__Exercise description__.
Everything from the line containing "总的来说，新西兰3日卡是一种" to the last line of the data below should be copied word for word, and nothing else.

__Record excerpts__.
»»
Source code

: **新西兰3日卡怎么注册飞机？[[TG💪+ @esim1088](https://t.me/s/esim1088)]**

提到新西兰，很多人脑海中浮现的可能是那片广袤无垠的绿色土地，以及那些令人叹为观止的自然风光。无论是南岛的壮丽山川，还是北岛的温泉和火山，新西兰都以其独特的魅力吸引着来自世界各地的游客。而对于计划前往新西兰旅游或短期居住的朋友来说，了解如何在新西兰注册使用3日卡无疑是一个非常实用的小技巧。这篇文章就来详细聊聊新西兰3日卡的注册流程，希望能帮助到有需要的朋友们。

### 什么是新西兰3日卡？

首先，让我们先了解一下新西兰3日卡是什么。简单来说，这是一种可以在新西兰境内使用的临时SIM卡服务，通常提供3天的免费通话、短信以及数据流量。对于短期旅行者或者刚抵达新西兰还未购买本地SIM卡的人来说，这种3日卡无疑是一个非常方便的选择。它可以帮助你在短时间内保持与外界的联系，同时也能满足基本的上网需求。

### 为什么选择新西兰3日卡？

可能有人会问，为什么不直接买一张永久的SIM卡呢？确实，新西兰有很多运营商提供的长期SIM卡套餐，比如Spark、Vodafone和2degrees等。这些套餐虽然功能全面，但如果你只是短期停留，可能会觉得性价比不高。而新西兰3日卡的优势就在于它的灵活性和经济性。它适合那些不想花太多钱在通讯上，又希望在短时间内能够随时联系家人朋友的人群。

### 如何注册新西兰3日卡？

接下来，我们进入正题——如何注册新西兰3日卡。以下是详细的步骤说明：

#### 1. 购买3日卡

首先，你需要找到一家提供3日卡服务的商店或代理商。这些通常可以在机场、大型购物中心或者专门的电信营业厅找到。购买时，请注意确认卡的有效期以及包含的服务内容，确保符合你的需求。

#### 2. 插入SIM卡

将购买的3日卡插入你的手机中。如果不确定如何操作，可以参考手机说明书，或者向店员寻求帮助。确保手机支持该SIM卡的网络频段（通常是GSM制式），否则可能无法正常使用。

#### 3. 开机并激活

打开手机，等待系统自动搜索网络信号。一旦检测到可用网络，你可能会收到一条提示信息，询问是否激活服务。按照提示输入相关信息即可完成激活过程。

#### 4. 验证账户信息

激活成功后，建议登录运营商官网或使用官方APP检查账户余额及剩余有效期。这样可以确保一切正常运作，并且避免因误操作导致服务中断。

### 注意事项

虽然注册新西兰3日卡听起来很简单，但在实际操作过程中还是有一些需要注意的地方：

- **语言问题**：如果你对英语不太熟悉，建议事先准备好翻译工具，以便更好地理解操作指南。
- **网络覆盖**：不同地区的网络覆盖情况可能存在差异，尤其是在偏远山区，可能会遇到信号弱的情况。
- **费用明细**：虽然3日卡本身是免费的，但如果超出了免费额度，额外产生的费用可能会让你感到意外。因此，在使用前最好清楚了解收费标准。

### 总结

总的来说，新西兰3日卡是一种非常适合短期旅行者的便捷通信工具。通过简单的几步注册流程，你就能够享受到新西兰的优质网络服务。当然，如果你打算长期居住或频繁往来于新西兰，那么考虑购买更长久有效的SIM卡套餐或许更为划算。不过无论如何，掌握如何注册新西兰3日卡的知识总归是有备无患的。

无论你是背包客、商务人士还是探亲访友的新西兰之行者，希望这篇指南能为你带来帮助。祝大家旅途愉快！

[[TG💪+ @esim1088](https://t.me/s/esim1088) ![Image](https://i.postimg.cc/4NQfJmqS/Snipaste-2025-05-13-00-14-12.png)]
««
__Answer section__.
总的来说，新西兰3日卡是一种非常适合短期旅行者的便捷通信工具。通过简单的几步注册流程，你就能够享受到新西兰的优质网络服务。当然，如果你打算长期居住或频繁往来于新西兰，那么考虑购买更长久有效的SIM卡套餐或许更为划算。不过无论如何，掌握如何注册新西兰3日卡的知识总归是有备无患的。

无论你是背包客、商务人士还是探亲访友的新西兰之行者，希望这篇指南能为你带来帮助。祝大家旅途愉快！

[[TG💪+ @esim1088](https://t.me/s/esim1088) ![Image](https://i.postimg.cc/4NQfJmqS/Snipaste-2025-05-13-00-14-12.png)]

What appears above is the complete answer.